経済成長とは、生活に必要なモノやサービスが、必要な人に必要なだけ渡るような仕組みが成長すること

Q. 経済成長とはどういうことでしょうか

生活に必要なモノやサービスが、必要な人に必要なだけ渡るような仕組みが成長することなのかなと思います。

Q. それは望ましいものですか

必要な人に必要なだけ、という理想の形を考えれば、ない人の所には行かなければならない、という意味では必要なことであり、望ましいことなのかなと思います。

Q. 必要な場合、いつまで、どこまで、必要でしょうか

今の経済成長に偏りがあるように見えるのは、必要以上の量が必要でない人の所に分配されていることも含めて成長になってしまっているからです。行き渡ればそれ以上成長が必要かと言うと、あとはサービスの質をどうするかが焦点になってくるのかなという気がします。

Q. 経済成長を続けることは可能でしょうか

今のシステム自体が、もともと誰もがあこがれていた経済成長とはずれているので、今のように資源をたくさん使って、「地球1個分で暮らしていません」みたいな状態での成長ができるかというと、厳しいと思います。
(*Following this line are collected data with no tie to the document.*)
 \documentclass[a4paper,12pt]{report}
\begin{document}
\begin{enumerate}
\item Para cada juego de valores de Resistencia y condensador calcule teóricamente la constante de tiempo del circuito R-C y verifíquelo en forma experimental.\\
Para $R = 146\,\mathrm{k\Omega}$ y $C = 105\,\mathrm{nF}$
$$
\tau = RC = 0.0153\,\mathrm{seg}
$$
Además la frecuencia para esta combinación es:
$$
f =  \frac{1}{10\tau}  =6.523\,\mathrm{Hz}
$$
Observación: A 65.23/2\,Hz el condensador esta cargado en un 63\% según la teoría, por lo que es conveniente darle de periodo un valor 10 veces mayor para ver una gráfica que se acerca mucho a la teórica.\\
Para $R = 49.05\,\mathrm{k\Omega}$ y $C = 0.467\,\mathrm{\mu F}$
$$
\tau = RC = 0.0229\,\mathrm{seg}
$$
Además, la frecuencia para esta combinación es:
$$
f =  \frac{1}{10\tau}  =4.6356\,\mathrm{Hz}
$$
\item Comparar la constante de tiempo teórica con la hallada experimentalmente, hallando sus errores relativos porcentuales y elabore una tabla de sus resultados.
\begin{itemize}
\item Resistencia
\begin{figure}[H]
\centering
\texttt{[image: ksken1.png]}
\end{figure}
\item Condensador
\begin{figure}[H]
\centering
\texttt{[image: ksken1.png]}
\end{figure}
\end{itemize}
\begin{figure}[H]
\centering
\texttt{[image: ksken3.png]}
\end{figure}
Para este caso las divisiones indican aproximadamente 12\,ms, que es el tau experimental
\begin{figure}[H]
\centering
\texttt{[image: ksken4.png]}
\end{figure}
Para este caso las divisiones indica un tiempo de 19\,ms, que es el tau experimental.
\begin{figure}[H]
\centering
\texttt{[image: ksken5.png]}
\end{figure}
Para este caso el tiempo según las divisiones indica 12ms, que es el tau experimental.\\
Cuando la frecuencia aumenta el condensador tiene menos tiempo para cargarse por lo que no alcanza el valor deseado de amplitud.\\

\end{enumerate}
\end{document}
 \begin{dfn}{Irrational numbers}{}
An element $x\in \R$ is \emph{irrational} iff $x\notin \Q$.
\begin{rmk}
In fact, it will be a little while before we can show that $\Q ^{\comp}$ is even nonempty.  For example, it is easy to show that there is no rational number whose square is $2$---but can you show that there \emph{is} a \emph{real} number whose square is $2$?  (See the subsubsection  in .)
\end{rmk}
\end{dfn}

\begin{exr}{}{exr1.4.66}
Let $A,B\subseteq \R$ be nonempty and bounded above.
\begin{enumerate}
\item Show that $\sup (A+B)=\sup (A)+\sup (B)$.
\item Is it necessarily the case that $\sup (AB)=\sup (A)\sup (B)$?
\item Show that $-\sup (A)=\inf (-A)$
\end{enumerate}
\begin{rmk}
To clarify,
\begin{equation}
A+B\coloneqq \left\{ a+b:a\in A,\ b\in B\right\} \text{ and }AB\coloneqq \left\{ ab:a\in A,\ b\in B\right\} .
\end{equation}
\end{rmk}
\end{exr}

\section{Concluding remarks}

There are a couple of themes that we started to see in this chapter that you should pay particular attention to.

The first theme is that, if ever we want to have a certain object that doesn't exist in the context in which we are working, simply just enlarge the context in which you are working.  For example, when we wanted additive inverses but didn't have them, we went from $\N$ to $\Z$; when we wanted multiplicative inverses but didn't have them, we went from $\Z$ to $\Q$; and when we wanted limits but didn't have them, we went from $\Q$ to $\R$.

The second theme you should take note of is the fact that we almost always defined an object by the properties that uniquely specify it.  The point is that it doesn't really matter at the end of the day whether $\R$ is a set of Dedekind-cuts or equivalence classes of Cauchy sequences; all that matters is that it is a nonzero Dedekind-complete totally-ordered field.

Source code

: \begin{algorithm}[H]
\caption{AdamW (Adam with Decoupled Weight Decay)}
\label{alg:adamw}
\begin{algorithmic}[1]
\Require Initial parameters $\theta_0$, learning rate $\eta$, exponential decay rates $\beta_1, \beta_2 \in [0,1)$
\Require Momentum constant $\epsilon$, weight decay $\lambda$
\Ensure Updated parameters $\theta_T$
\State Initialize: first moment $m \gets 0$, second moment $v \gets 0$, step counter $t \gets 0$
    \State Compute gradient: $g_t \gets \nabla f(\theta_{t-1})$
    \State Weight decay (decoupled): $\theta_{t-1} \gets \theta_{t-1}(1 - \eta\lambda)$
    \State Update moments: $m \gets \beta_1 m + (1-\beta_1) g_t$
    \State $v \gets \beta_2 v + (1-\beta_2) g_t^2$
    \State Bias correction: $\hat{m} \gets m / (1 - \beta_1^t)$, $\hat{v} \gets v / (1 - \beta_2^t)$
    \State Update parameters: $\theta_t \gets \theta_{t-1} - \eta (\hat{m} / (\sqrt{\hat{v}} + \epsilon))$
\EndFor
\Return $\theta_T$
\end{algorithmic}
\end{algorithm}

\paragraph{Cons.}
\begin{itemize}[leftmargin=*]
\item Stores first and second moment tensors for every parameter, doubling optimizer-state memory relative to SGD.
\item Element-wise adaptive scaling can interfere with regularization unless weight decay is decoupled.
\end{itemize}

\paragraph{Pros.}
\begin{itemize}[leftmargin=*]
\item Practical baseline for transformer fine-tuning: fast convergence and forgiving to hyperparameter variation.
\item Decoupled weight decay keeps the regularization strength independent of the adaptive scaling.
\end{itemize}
Q. それは将来的に続けられなくなるということでしょうか? もうすでに続けられないところに来ているのでしょうか?

続けられないところに来ているのに、なぜか続いているという不思議な感じのギャップがあります。それを「成長している」と評価していいのかどうかも論点はあると思います。

Q. 経済成長を続けることに伴う犠牲はありますか、あるとしたらどんなものでしょうか

それは成長の仕方にかかってくると思います。今のような資源の使いすぎとか、本来の成長、つまり「誰もが必要なものが必要なときに」という状態にならない格差の状態のまま、何も得られることがない人ができてしまうのに、でも、世の中は成長している気になっている。そういうギャップなのかなという気がします。

Q. 戦後、日本が経済成長を続けてきた中で起こっている犠牲があるとしたら何でしょうか

初期のころは公害問題などが中心だった気がしますが、つくり出すモノやサービスの方向性が、人を豊かにするとか、本当の意味での豊かな方向に行っているかなと、「?」と付けざるを得ないようなところがあるので、そのあたりが問題なのかなという気がします。

Q. なぜそうなってきているのでしょう?

「時間をどう使うか」というところが、大きく変化してきたものの1つにあると思います。ちょうど1年前、昨年の2月に「人間国宝展」を見に行ったのですが、昔の人は、これだけの素晴らしい芸術をつくるのに、どれだけの時間をかけることができたのだろう?ということを非常に感じました。それが文化としての豊かさだったり、それに時間をかけられるというのが、ある意味の豊かさだったり。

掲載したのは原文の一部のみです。